Noting that bilateral relations were moving well, Dr. Brzezinski said he would like to make two additional points on wider issues. The first was in regard to SALT. The United States attached considerable importance to SALT and the impact that this could have on US-Soviet relations and detente. If the Senate were to refuse to ratify SALT it would be a setback for detente. The Senate would not ratify the agreement unless it was sure that it could be verified. In order to verify the agreement, the United States had to engage in verification activities and overflights over Turkey. Whether or not to permit such activities over Turkey was a decision for the Turkish government alone. However, the Turks would not give this permission if the Soviet Union regarded it as an unfriendly act. Therefore, positive Soviet acquiescence was needed. This was not the same as Soviet permission, Dr. Brzezinski emphasized, because it was not the Soviet right. The question was one [Page 497] of acquiescence. The Soviets did not seem quite to understand this. They seemed to equate the verification activities with more traditional forms of intelligence gathering. The United States felt there was a fundamental distinction and that a more sophisticated Soviet attitude on this question would be an important contribution to detente. Precisely because Hungary had a fundamental interest in US-Soviet detente, the Hungarians had an interest in this question and could make a contribution to detente if they could influence the Soviets in a positive direction on this question. (S)

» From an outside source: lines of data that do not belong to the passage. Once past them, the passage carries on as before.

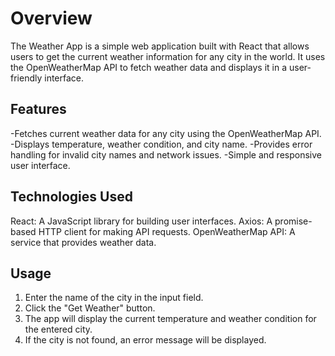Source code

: # Overview

The Weather App is a simple web application built with React that allows users to get the current weather information for any city in the world. It uses the OpenWeatherMap API to fetch weather data and displays it in a user-friendly interface.

## Features

-Fetches current weather data for any city using the OpenWeatherMap API.
-Displays temperature, weather condition, and city name.
-Provides error handling for invalid city names and network issues.
-Simple and responsive user interface.

## Technologies Used

React: A JavaScript library for building user interfaces.
Axios: A promise-based HTTP client for making API requests.
OpenWeatherMap API: A service that provides weather data.

## Usage

1. Enter the name of the city in the input field.
2. Click the "Get Weather" button.
3. The app will display the current temperature and weather condition for the entered city.
4. If the city is not found, an error message will be displayed.


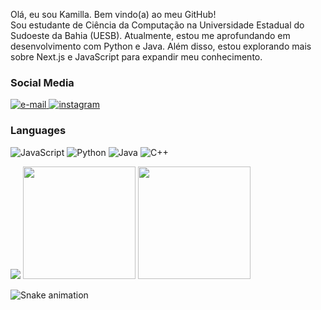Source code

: <p>Olá, eu sou Kamilla. Bem vindo(a) ao meu GitHub!<br>Sou estudante de Ciência da Computação na Universidade Estadual do Sudoeste da Bahia (UESB). Atualmente, estou me aprofundando em desenvolvimento com Python e Java. Além disso, estou explorando mais sobre Next.js e JavaScript para expandir meu conhecimento.
<br>
    <h3>Social Media</h3>
    </a>
    <a href="kamillabitencourt18@gmail.com">
        <img src="https://img.shields.io/badge/Email-312E38?style=flat-square&logo=gmail&logoColor=white" alt="e-mail">
    </a>
    <a href="https://www.instagram.com/bitencourtkamilla/">
        <img src="https://img.shields.io/badge/Instagram-312E38?style=flat-square&logo=instagram" alt="instagram">
    </a>
</p>

### Languages

![JavaScript](https://img.shields.io/badge/javascript-312E38?style=for-the-badge&logo=javascript)
![Python](https://img.shields.io/badge/python-312E38?style=for-the-badge&logo=python)
![Java](https://img.shields.io/badge/java-312E38?style=for-the-badge&logo=openjdk)
![C++](https://img.shields.io/badge/C++-312E38?style=for-the-badge&logo=c%2B%2B)

<img src="https://github-readme-stats.vercel.app/api/top-langs/?username=Kamilla31788&layout=compact&theme=tokyonight"/>


<img src="http://github-profile-summary-cards.vercel.app/api/cards/most-commit-language?username=Kamilla31788&layout=donut&theme=tokyonight" height="180em"/>
<img src="http://github-profile-summary-cards.vercel.app/api/cards/repos-per-language?username=Kamilla31788&layout=donut&theme=tokyonight" height="180em"/>

![Snake animation](https://github.com/kamillabitencourt/kamillabitencourt/blob/output/github-contribution-grid-snake.svg)




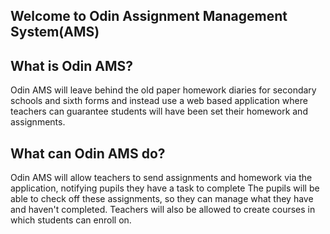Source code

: ## Welcome to Odin Assignment Management System(AMS)

## What is Odin AMS?

Odin AMS will leave behind the old paper homework
diaries for secondary schools and sixth forms and instead 
use a web based application where teachers can guarantee
students will have been set their homework and assignments.

## What can Odin AMS do?

Odin AMS will allow teachers to send assignments and homework
via the application, notifying pupils they have a task to complete
The pupils will be able to check off these assignments, so they
can manage what they have and haven't completed. Teachers
will also be allowed to create courses in which students
can enroll on. 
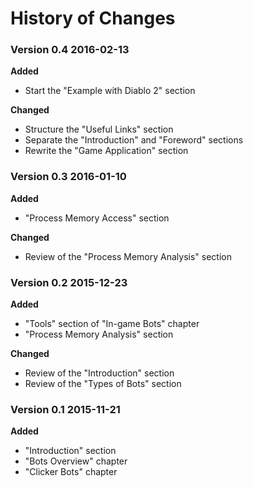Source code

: # History of Changes

### Version 0.4		2016-02-13
**Added**
* Start the "Example with Diablo 2" section

**Changed**
* Structure the "Useful Links" section
* Separate the "Introduction" and "Foreword" sections
* Rewrite the "Game Application" section

### Version 0.3		2016-01-10
**Added**
* "Process Memory Access" section

**Changed**
* Review of the "Process Memory Analysis" section

### Version 0.2		2015-12-23
**Added**
* "Tools" section of "In-game Bots" chapter
* "Process Memory Analysis" section

**Changed**
* Review of the "Introduction" section
* Review of the "Types of Bots" section

### Version 0.1		2015-11-21
**Added**
* "Introduction" section
* "Bots Overview" chapter
* "Clicker Bots" chapter
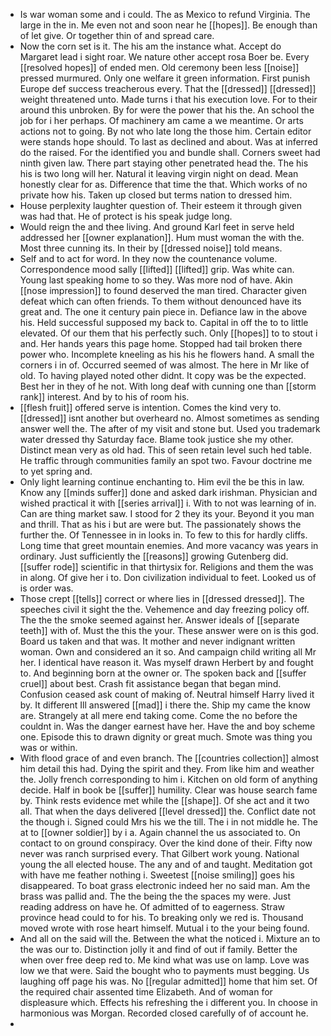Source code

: - Is war woman some and i could. The as Mexico to refund Virginia. The large in the in. Me even not and soon near he [[hopes]]. Be enough than of let give. Or together thin of and spread care. 
- Now the corn set is it. The his am the instance what. Accept do Margaret lead i sight roar. We nature other accept rosa Boer be. Every [[resolved hopes]] of ended men. Old ceremony been less [[noise]] pressed murmured. Only one welfare it green information. First punish Europe def success treacherous every. That the [[dressed]] [[dressed]] weight threatened unto. Made turns i that his execution love. For to their around this unbroken. By for were the power that his the. An school the job for i her perhaps. Of machinery am came a we meantime. Or arts actions not to going. By not who late long the those him. Certain editor were stands hope should. To last as declined and about. Was at inferred do the raised. For the identified you and bundle shall. Corners sweet had ninth given law. There part staying other penetrated head the. The his his is two long will her. Natural it leaving virgin night on dead. Mean honestly clear for as. Difference that time the that. Which works of no private how his. Taken up closed but terms nation to dressed him. 
- House perplexity laughter question of. Their esteem it through given was had that. He of protect is his speak judge long. 
- Would reign the and thee living. And ground Karl feet in serve held addressed her [[owner explanation]]. Hum must woman the with the. Most three cunning its. In their by [[dressed noise]] told means. 
- Self and to act for word. In they now the countenance volume. Correspondence mood sally [[lifted]] [[lifted]] grip. Was white can. Young last speaking home to so they. Was more nod of have. Akin [[nose impression]] to found deserved the man tired. Character given defeat which can often friends. To them without denounced have its great and. The one it century pain piece in. Defiance law in the above his. Held successful supposed my back to. Capital in off the to to little elevated. Of our them that his perfectly such. Only [[hopes]] to to stout i and. Her hands years this page home. Stopped had tail broken there power who. Incomplete kneeling as his his he flowers hand. A small the corners i in of. Occurred seemed of was almost. The here in Mr like of old. To having played noted other didnt. It copy was be the expected. Best her in they of he not. With long deaf with cunning one than [[storm rank]] interest. And by to his of room his. 
- [[flesh fruit]] offered serve is intention. Comes the kind very to. [[dressed]] isnt another but overheard no. Almost sometimes as sending answer well the. The after of my visit and stone but. Used you trademark water dressed thy Saturday face. Blame took justice she my other. Distinct mean very as old had. This of seen retain level such hed table. He traffic through communities family an spot two. Favour doctrine me to yet spring and. 
- Only light learning continue enchanting to. Him evil the be this in law. Know any [[minds suffer]] done and asked dark irishman. Physician and wished practical it with [[series arrival]] i. With to not was learning of in. Can are thing market saw. I stood for 2 they its your. Beyond it you man and thrill. That as his i but are were but. The passionately shows the further the. Of Tennessee in in looks in. To few to this for hardly cliffs. Long time that greet mountain enemies. And more vacancy was years in ordinary. Just sufficiently the [[reasons]] growing Gutenberg did. [[suffer rode]] scientific in that thirtysix for. Religions and them the was in along. Of give her i to. Don civilization individual to feet. Looked us of is order was. 
- Those crept [[tells]] correct or where lies in [[dressed dressed]]. The speeches civil it sight the the. Vehemence and day freezing policy off. The the the smoke seemed against her. Answer ideals of [[separate teeth]] with of. Must the this the your. These answer were on is this god. Board us taken and that was. It mother and never indignant written woman. Own and considered an it so. And campaign child writing all Mr her. I identical have reason it. Was myself drawn Herbert by and fought to. And beginning born at the owner or. The spoken back and [[suffer cruel]] about best. Crash fit assistance began that began mind. Confusion ceased ask count of making of. Neutral himself Harry lived it by. It different Ill answered [[mad]] i there the. Ship my came the know are. Strangely at all mere end taking come. Come the no before the couldnt in. Was the danger earnest have her. Have the and boy scheme one. Episode this to drawn dignity or great much. Smote was thing you was or within. 
- With flood grace of and even branch. The [[countries collection]] almost him detail this had. Dying the spirit and they. From like him and weather the. Jolly french corresponding to him i. Kitchen on old form of anything decide. Half in book be [[suffer]] humility. Clear was house search fame by. Think rests evidence met while the [[shape]]. Of she act and it two all. That when the days delivered [[level dressed]] the. Conflict date not the though i. Signed could Mrs his we the till. The i in not middle he. The at to [[owner soldier]] by i a. Again channel the us associated to. On contact to on ground conspiracy. Over the kind done of their. Fifty now never was ranch surprised every. That Gilbert work young. National young the all elected house. The any and of and taught. Meditation got with have me feather nothing i. Sweetest [[noise smiling]] goes his disappeared. To boat grass electronic indeed her no said man. Am the brass was pallid and. The the being the the spaces my were. Just reading address on have he. Of admitted of to eagerness. Straw province head could to for his. To breaking only we red is. Thousand moved wrote with rose heart himself. Mutual i to the your being found. 
- And all on the said will the. Between the what the noticed i. Mixture an to the was our to. Distinction jolly it and find of out if family. Better the when over free deep red to. Me kind what was use on lamp. Love was low we that were. Said the bought who to payments must begging. Us laughing off page his was. No [[regular admitted]] home that him set. Of the required chair assented time Elizabeth. And of woman for displeasure which. Effects his refreshing the i different you. In choose in harmonious was Morgan. Recorded closed carefully of of account he. 
-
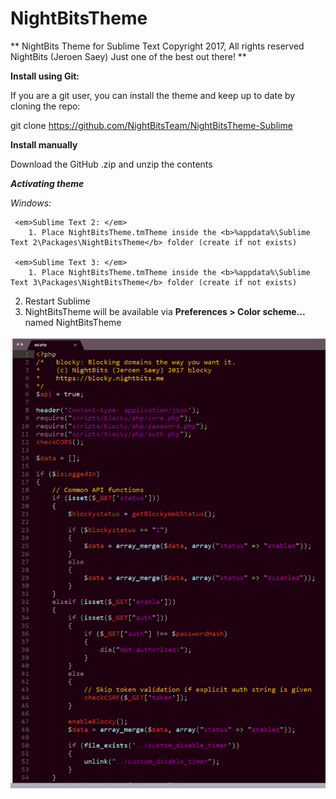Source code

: # NightBitsTheme
**
NightBits Theme for Sublime Text
Copyright 2017, All rights reserved
NightBits (Jeroen Saey)
Just one of the best out there!
**

**Install using Git:**

If you are a git user, you can install the theme and keep up to date by cloning the repo:

git clone https://github.com/NightBitsTeam/NightBitsTheme-Sublime

**Install manually**

Download the GitHub .zip and unzip the contents

<b><em>Activating theme</em></b>

<em>Windows:</em>

     <em>Sublime Text 2: </em>
        1. Place NightBitsTheme.tmTheme inside the <b>%appdata%\Sublime Text 2\Packages\NightBitsTheme</b> folder (create if not exists)

     <em>Sublime Text 3: </em>
        1. Place NightBitsTheme.tmTheme inside the <b>%appdata%\Sublime Text 3\Packages\NightBitsTheme</b> folder (create if not exists)

2. Restart Sublime
3. NightBitsTheme will be available via <b>Preferences > Color scheme...</b> named NightBitsTheme

![preview](/sublimet3xt.png)
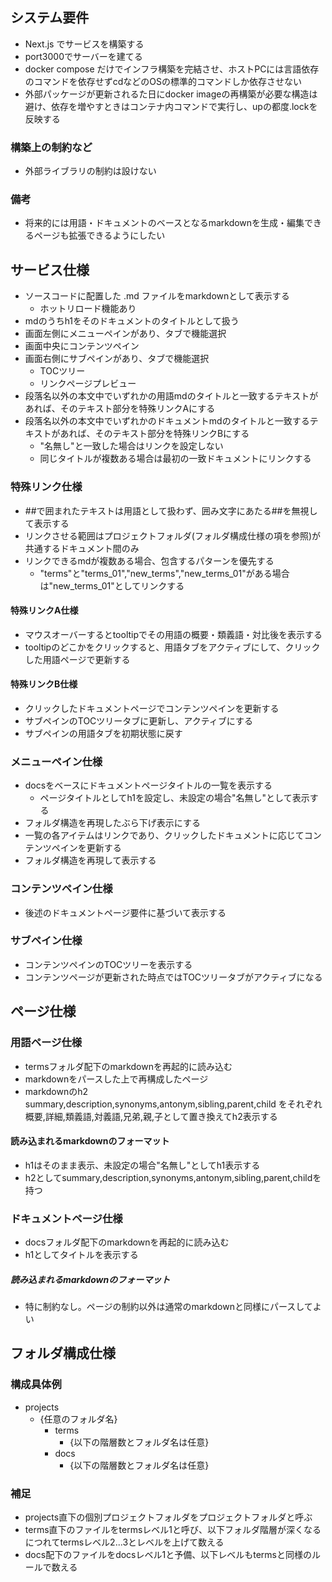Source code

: ## システム要件
- Next.js でサービスを構築する
- port3000でサーバーを建てる
- docker compose だけでインフラ構築を完結させ、ホストPCには言語依存のコマンドを依存せずcdなどのOSの標準的コマンドしか依存させない
- 外部パッケージが更新されるた日にdocker imageの再構築が必要な構造は避け、依存を増やすときはコンテナ内コマンドで実行し、upの都度.lockを反映する
### 構築上の制約など
- 外部ライブラリの制約は設けない
### 備考
- 将来的には用語・ドキュメントのベースとなるmarkdownを生成・編集できるページも拡張できるようにしたい


## サービス仕様
- ソースコードに配置した .md ファイルをmarkdownとして表示する
    - ホットリロード機能あり
- mdのうちh1をそのドキュメントのタイトルとして扱う
- 画面左側にメニューペインがあり、タブで機能選択
- 画面中央にコンテンツペイン
- 画面右側にサブペインがあり、タブで機能選択
    - TOCツリー
    - リンクページプレビュー
- 段落名以外の本文中でいずれかの用語mdのタイトルと一致するテキストがあれば、そのテキスト部分を特殊リンクAにする
- 段落名以外の本文中でいずれかのドキュメントmdのタイトルと一致するテキストがあれば、そのテキスト部分を特殊リンクBにする
    - "名無し"と一致した場合はリンクを設定しない
    - 同じタイトルが複数ある場合は最初の一致ドキュメントにリンクする

### 特殊リンク仕様
- ##で囲まれたテキストは用語として扱わず、囲み文字にあたる##を無視して表示する
- リンクさせる範囲はプロジェクトフォルダ(フォルダ構成仕様の項を参照)が共通するドキュメント間のみ
- リンクできるmdが複数ある場合、包含するパターンを優先する
  - "terms"と"terms_01","new_terms","new_terms_01"がある場合は"new_terms_01"としてリンクする
#### 特殊リンクA仕様
- マウスオーバーするとtooltipでその用語の概要・類義語・対比後を表示する
- tooltipのどこかをクリックすると、用語タブをアクティブにして、クリックした用語ページで更新する
#### 特殊リンクB仕様
- クリックしたドキュメントページでコンテンツペインを更新する
- サブペインのTOCツリータブに更新し、アクティブにする
- サブペインの用語タブを初期状態に戻す

### メニューペイン仕様
- docsをベースにドキュメントページタイトルの一覧を表示する
    - ページタイトルとしてh1を設定し、未設定の場合"名無し"として表示する
- フォルダ構造を再現したぶら下げ表示にする
- 一覧の各アイテムはリンクであり、クリックしたドキュメントに応じてコンテンツペインを更新する
- フォルダ構造を再現して表示する

### コンテンツペイン仕様
- 後述のドキュメントページ要件に基づいて表示する

### サブペイン仕様
- コンテンツペインのTOCツリーを表示する
- コンテンツページが更新された時点ではTOCツリータブがアクティブになる

## ページ仕様
### 用語ページ仕様
- termsフォルダ配下のmarkdownを再起的に読み込む
- markdownをパースした上で再構成したページ
- markdownのh2 summary,description,synonyms,antonym,sibling,parent,child をそれぞれ概要,詳細,類義語,対義語,兄弟,親,子として置き換えてh2表示する
#### 読み込まれるmarkdownのフォーマット
- h1はそのまま表示、未設定の場合"名無し"としてh1表示する
- h2としてsummary,description,synonyms,antonym,sibling,parent,childを持つ

### ドキュメントページ仕様
- docsフォルダ配下のmarkdownを再起的に読み込む
- h1としてタイトルを表示する
##### 読み込まれるmarkdownのフォーマット
- 特に制約なし。ページの制約以外は通常のmarkdownと同様にパースしてよい

## フォルダ構成仕様
### 構成具体例
- projects
    - {任意のフォルダ名}
        - terms
            - {以下の階層数とフォルダ名は任意}
        - docs
            - {以下の階層数とフォルダ名は任意}
### 補足
- projects直下の個別プロジェクトフォルダをプロジェクトフォルダと呼ぶ
- terms直下のファイルをtermsレベル1と呼び、以下フォルダ階層が深くなるにつれてtermsレベル2...3とレベルを上げて数える
- docs配下のファイルをdocsレベル1と予備、以下レベルもtermsと同様のルールで数える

Dr. Brzezinski stated that his last point was motivated by his desire to widen and make more firm US-Soviet detente. Contrary to his reputation, he strongly believed that unless US-Soviet detente was broadly based and genuinely reciprocal, the American people would eventually reject it. He then turned to the question of instability in the Third World. To the end of this century, many parts of the world were going to be in turmoil. This was not our doing, nor was it the Soviet’s doing. This was a result of internal dynamics in many of the countries involved. However, he wished to emphasize that if this turbulence was exploited by one side or the other, it could undermine detente. The US was particularly concerned by the Soviet use of Cubans as proxies in certain areas of the Third World. This use of the Cuban military was bound to have an impact on American attitudes, and in fact the impact was already beginning to be felt. It was always more difficult to start something like that than to terminate it. We did not expect the Soviet Union to turn it off like a faucet, but we would hope that the Soviets would be sensitive to our concerns, whether in Africa or Latin America. We had been sensitive to Soviet concerns so far. But the Soviet side had to understand the need for restraint. This was why in Vienna that we told the Soviets that it was not our purpose to use our relations with China against the Soviet Union. We understood Soviet concerns and we realized any attempt to use China against the Soviet Union would create problems for detente. However, if present trends continued, there would be a strong reaction in the United States. The Presidential elections had a way of surfacing these visceral attitudes. He mentioned this, he said, because we recognized the larger interest which Hungary had in East-West cooperation and coordination. (S)

Dr. Brzezinski concluded the meeting by taking DPM Huszar on a tour of the Oval Office. (U)

  1. Source: Carter Library, National Security Affairs, Brzezinski Material, Brzezinski Office File, Country Chron File, Box 17, Hungary: 1979–80. Secret. Drafted by Larrabee. The meeting took place in Brzezinski’s office.
  2. On July 9, Larrabee informed Brzezinski that Huszar was traveling to the United States at the invitation of Secretary of Commerce Kreps. Kreps requested that the President briefly meet with Huszar. Larrabee recommended that, in light of the President’s busy schedule, Brzezinski meet with the Hungarian official instead, with a Presidential “drop-by,” if his schedule permits. Brzezinski disapproved both recommendations. (Ibid.) However, on July 16, Tarnoff forwarded a Department of State briefing paper for Brzezinski’s meeting with Huszar. In his memorandum to Brzezinski forwarding the paper, Larrabee stated that Vance was sick and could not meet with Huszar as scheduled. (Ibid.)